Stéphane Mallarmé’s early love poem, “Apparition,” serves as a jumping off point for the first track, Dreamscape. It opens with a crystalline, hybrid sonority of a sustained oboe note with a murky violin trill, unfolding in gestures that glisten and evaporate. Throughout, one hears Karchin’s careful attention to timbre and instrumental integration. The climax compresses much of the previously introduced material, before we hear a shrouded barcarole in a nod to Venice, the city of the work’s premiere performance. Dreamscape closes with a lontano statement of the ethereal opening trill motif.
Read MoreRhapsody for violin and piano is a more directional work, loosely divided into three sections: an exposition, a contrasting slower section that builds to a climax with unexpectedly tonal harmonic movement, and a final burst of exuberant arpeggios that closes triumphantly on a major chord. Throughout Rhapsody, Karchin seems to examine his dialogue with the violin sonata tradition, employing momentary unisons and conventional melody and accompaniment roles before giving way to more angular, fragmentary material between the two instruments.
The solo piano work Three Epigrams began as a one movement work, “Celebration,” dedicated to Charles Wuorinen. Annunciatory proclamations suggest a fanfare, garnished by sextuplet flourishes in the high register. The second and third epigrams, as with Dreamscape, conjure Venice, and more specifically two of its most famous artistic figures, Luigi Nono and visual artist Emilio Vedova. “Expressions,” is an atmospheric movement, with haunting resonances and ominous rumblings in the bass. “Upheavals” is inspired by the wild juxtapositions in Vedova’s paintings. Jaunty, disjunct chords and registral leaps punctuate this restless movement.

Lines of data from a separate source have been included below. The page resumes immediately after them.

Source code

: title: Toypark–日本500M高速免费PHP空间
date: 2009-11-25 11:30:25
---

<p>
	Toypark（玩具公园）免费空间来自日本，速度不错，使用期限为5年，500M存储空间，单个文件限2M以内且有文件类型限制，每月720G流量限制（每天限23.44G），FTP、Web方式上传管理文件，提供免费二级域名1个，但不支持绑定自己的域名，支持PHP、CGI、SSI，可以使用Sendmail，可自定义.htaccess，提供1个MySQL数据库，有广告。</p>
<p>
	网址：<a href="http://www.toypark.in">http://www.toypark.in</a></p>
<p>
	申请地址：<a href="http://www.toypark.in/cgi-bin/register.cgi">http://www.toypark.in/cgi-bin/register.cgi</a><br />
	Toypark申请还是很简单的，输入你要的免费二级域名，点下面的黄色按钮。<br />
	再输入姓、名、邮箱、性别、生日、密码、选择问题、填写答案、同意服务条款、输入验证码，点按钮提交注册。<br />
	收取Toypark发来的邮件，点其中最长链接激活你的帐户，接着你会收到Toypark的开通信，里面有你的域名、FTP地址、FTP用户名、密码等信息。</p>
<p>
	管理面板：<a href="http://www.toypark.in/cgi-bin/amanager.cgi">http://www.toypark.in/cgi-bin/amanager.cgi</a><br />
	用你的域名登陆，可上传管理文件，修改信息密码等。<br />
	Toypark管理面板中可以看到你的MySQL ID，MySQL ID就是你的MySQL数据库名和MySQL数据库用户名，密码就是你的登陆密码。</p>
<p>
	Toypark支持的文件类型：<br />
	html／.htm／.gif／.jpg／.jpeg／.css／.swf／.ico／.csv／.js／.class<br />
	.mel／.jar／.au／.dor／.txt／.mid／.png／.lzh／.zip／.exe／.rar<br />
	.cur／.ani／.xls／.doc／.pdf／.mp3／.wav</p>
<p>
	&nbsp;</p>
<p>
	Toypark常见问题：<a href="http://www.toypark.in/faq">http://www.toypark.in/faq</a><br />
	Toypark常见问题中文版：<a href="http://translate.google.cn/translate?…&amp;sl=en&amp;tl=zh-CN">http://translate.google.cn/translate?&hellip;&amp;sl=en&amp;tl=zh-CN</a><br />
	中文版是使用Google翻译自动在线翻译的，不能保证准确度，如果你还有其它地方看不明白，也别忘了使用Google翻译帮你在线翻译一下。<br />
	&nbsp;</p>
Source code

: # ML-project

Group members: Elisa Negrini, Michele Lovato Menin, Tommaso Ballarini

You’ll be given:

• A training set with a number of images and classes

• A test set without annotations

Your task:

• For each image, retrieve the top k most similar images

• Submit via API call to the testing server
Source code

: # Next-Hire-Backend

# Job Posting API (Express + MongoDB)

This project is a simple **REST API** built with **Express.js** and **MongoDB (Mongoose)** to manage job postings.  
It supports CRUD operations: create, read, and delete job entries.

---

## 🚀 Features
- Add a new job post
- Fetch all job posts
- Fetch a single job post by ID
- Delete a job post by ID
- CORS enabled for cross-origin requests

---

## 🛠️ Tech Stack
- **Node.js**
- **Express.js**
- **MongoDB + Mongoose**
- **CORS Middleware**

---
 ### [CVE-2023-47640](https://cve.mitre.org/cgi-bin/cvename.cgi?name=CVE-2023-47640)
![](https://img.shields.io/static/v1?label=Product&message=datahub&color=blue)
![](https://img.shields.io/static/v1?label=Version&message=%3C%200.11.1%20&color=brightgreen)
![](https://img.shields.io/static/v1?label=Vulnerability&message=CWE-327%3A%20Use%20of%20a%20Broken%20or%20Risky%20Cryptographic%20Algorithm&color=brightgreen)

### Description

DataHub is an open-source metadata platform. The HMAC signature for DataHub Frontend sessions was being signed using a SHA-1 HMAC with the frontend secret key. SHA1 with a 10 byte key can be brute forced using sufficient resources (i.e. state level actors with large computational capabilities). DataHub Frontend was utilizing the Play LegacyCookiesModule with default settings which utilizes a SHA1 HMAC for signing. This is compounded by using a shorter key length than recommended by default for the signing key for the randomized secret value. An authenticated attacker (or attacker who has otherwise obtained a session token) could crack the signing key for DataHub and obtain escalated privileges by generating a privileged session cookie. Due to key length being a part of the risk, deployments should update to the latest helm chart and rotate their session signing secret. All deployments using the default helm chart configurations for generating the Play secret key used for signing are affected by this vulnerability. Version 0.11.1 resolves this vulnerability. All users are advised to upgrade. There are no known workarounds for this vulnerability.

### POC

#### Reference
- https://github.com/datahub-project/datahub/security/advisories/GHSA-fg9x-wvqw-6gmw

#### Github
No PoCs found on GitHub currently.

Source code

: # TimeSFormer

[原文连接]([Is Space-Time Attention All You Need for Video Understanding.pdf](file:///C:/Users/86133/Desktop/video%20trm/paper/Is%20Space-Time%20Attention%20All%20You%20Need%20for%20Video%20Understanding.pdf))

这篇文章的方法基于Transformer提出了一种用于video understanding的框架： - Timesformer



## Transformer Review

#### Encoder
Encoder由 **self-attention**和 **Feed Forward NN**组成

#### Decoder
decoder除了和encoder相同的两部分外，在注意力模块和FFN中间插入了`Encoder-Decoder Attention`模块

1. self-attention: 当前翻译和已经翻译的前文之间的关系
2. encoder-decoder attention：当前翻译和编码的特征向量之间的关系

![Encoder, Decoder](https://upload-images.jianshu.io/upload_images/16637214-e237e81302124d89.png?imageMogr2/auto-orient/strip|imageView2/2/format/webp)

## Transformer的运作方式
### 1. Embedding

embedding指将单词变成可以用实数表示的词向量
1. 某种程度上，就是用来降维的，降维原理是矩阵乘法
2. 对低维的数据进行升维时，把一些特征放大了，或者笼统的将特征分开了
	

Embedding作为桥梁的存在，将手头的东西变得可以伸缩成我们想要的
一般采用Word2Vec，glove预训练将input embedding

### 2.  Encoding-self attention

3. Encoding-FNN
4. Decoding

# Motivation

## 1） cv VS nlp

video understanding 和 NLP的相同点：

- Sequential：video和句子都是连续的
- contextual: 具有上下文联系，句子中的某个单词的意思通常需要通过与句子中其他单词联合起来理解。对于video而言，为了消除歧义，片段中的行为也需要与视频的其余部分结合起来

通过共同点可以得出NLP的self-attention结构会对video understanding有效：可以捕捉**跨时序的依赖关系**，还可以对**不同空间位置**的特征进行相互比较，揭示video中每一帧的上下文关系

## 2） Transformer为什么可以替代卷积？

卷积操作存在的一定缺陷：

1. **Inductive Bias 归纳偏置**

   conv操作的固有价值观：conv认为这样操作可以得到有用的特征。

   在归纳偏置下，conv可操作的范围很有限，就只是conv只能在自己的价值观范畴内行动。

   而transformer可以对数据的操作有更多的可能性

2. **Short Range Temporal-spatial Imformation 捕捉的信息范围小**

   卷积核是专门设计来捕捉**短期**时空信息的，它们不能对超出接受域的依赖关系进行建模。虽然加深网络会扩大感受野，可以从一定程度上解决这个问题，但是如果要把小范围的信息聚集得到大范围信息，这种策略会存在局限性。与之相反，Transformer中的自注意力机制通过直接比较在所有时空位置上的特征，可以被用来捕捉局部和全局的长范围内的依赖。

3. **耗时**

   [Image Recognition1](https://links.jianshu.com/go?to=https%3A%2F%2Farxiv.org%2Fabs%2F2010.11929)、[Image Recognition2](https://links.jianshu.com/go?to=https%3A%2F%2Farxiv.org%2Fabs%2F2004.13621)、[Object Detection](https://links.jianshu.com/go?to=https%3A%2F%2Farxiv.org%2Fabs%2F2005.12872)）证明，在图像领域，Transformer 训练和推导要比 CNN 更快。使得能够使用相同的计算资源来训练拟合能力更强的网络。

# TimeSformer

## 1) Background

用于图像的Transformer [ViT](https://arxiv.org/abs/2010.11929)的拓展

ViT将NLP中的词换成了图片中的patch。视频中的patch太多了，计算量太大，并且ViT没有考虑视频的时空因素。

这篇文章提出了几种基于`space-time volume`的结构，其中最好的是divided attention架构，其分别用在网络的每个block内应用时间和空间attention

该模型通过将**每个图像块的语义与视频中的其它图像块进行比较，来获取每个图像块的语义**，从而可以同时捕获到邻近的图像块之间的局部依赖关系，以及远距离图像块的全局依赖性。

Dark Mountains/Distant Lights was written for violinist Miranda Cuckson and designed to highlight the virtuosic possibilities of the instrument. Karchin was captivated by an image during the composition of this piece -- the impact of one’s vantage point on the visual perception of mountains and their slopes. The dichotomy between perceiving a mountain from near or far is manifested in the alternation between tasto and ponticello techniques. Violinistic trills, arpeggiation, and passagework fill out this searching solo work. The piece ends with a high register trill fading away to near inaudibility, revealing the wispy sound of the bow gliding over the string. One can almost hear the wind through the mountain treetops.
Lyrics II for solo piano contains two contrasting movements, the first a slow lamentation, and the second more rhythmic and agitated. Karchin writes that his attraction to “lyric” poetry informs the composition of these pieces, specifically the interest in capturing the uniqueness of a specific moment. The opening movement is somber and solitary, whereas the second movement’s punctuated, muted bass notes and insistent alternating chords evoke an abstract image of noble verticalities.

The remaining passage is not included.